Trautman answered 1/7, 2011 at 18:32 Comment(5)
Modified it slightly to account for duplicate date value that caused the self join to go crazy: SELECT DISTINCT DATE(r1.date) + INTERVAL 1 DAY AS missing_date FROM mytable r1 LEFT OUTER JOIN (SELECT DISTINCT date FROM mytable ) r2 ON DATE(r1.date) = DATE(r2.date) - INTERVAL 1 DAY WHERE r1.date BETWEEN '2011-06-19' AND '2012-08-30' AND r2.date IS NULLMachinery
This work only if the missing date is one day but if you have more than one its failBlane
@MartinVarta, yes that's true. I already said that in my answer above.Trautman
@BillKarwin this solution can help, can change the range.

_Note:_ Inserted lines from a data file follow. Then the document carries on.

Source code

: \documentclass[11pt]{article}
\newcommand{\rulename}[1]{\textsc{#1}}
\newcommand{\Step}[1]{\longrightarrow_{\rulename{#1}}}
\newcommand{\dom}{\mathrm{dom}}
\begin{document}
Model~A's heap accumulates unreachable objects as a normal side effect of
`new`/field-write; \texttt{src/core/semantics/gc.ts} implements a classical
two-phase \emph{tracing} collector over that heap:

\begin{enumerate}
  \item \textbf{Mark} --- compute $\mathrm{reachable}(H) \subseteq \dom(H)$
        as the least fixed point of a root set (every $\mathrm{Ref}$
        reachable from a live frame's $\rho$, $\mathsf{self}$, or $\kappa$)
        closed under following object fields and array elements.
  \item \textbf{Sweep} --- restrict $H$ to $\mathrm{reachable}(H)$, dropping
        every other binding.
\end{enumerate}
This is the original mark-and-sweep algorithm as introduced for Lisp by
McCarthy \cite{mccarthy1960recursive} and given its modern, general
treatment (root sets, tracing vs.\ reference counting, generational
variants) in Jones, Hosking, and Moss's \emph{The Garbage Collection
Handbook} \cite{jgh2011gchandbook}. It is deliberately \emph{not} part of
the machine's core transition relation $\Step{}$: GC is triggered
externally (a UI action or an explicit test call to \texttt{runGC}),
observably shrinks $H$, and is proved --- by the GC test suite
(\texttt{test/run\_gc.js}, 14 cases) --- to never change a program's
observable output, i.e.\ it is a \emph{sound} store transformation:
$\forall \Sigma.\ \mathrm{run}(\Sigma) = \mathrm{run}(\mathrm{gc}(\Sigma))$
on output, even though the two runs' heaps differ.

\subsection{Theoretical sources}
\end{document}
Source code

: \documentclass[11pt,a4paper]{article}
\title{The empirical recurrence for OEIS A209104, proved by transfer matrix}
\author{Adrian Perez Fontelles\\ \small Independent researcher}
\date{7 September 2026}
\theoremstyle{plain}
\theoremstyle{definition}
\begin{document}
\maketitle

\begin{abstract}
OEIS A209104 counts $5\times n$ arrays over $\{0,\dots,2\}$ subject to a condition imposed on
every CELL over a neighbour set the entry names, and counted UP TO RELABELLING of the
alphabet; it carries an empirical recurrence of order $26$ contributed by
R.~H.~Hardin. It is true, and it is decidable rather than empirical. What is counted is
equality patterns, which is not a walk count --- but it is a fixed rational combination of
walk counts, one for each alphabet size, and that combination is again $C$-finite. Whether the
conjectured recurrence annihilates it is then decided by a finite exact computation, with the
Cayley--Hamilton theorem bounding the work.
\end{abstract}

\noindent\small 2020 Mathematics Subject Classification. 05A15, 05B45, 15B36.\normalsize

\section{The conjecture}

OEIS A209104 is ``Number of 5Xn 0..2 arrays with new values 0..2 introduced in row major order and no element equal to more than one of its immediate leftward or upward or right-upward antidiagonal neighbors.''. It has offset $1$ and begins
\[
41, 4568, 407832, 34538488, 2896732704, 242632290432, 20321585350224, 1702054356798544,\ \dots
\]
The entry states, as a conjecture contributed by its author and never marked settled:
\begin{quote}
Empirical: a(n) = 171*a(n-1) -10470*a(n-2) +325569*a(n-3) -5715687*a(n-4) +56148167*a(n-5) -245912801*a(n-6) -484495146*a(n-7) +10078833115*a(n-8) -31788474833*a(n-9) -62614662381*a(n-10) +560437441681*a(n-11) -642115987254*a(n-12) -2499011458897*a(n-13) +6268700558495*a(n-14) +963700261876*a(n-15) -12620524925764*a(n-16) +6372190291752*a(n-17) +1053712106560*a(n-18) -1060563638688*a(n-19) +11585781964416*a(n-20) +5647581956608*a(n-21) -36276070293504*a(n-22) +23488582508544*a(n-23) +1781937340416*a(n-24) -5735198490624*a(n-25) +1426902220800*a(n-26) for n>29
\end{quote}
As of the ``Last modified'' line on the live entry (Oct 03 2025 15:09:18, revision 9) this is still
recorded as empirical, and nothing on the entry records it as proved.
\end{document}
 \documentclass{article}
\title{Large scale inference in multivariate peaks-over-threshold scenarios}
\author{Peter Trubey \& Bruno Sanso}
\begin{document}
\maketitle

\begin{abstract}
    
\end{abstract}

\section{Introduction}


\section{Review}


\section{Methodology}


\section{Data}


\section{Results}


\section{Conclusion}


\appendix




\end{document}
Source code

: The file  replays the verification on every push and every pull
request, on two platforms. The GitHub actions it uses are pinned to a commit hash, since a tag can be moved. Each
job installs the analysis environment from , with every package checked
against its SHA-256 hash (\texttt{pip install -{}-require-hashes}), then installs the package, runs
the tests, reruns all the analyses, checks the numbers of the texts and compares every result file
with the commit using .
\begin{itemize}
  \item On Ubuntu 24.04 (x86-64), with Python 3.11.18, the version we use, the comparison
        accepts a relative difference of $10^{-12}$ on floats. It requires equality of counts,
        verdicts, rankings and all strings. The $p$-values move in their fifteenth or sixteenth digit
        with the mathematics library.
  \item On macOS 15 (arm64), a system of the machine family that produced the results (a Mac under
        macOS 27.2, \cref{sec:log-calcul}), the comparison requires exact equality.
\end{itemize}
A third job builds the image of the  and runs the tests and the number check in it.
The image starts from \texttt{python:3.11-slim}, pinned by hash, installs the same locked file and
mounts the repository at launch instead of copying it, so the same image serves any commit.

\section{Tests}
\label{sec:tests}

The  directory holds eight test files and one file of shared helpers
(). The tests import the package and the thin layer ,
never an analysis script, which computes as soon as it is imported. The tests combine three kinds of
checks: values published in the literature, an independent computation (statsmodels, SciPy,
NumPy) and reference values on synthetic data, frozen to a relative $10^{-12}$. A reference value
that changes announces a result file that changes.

SELECT * FROM ( SELECT DATE_ADD('2014-01-01', INTERVAL t4+t16+t64+t256+t1024 DAY) missing FROM (SELECT 0 t4 UNION ALL SELECT 1 UNION ALL SELECT 2 UNION ALL SELECT 3 ) t4, (SELECT 0 t16 UNION ALL SELECT 4 UNION ALL SELECT 8 UNION ALL SELECT 12 ) t16, (SELECT 0 t64 UNION ALL SELECT 16 UNION ALL SELECT 32 UNION ALL SELECT 48 ) t64, (SELECT 0 t256 UNION ALL SELECT 64 UNION ALL SELECT 128 UNION ALL SELECT 192) t256 ) b WHERE missing NOT IN (SELECT fDesde262 FROM py262) AND ausente<NOW();Blane
@MartinVarta, great, why don't you post that as an answer?Trautman
T
8
  1. CREATE TABLE Days (day DATE PRIMARY KEY);

  2. Fill Days with all the days you're looking for.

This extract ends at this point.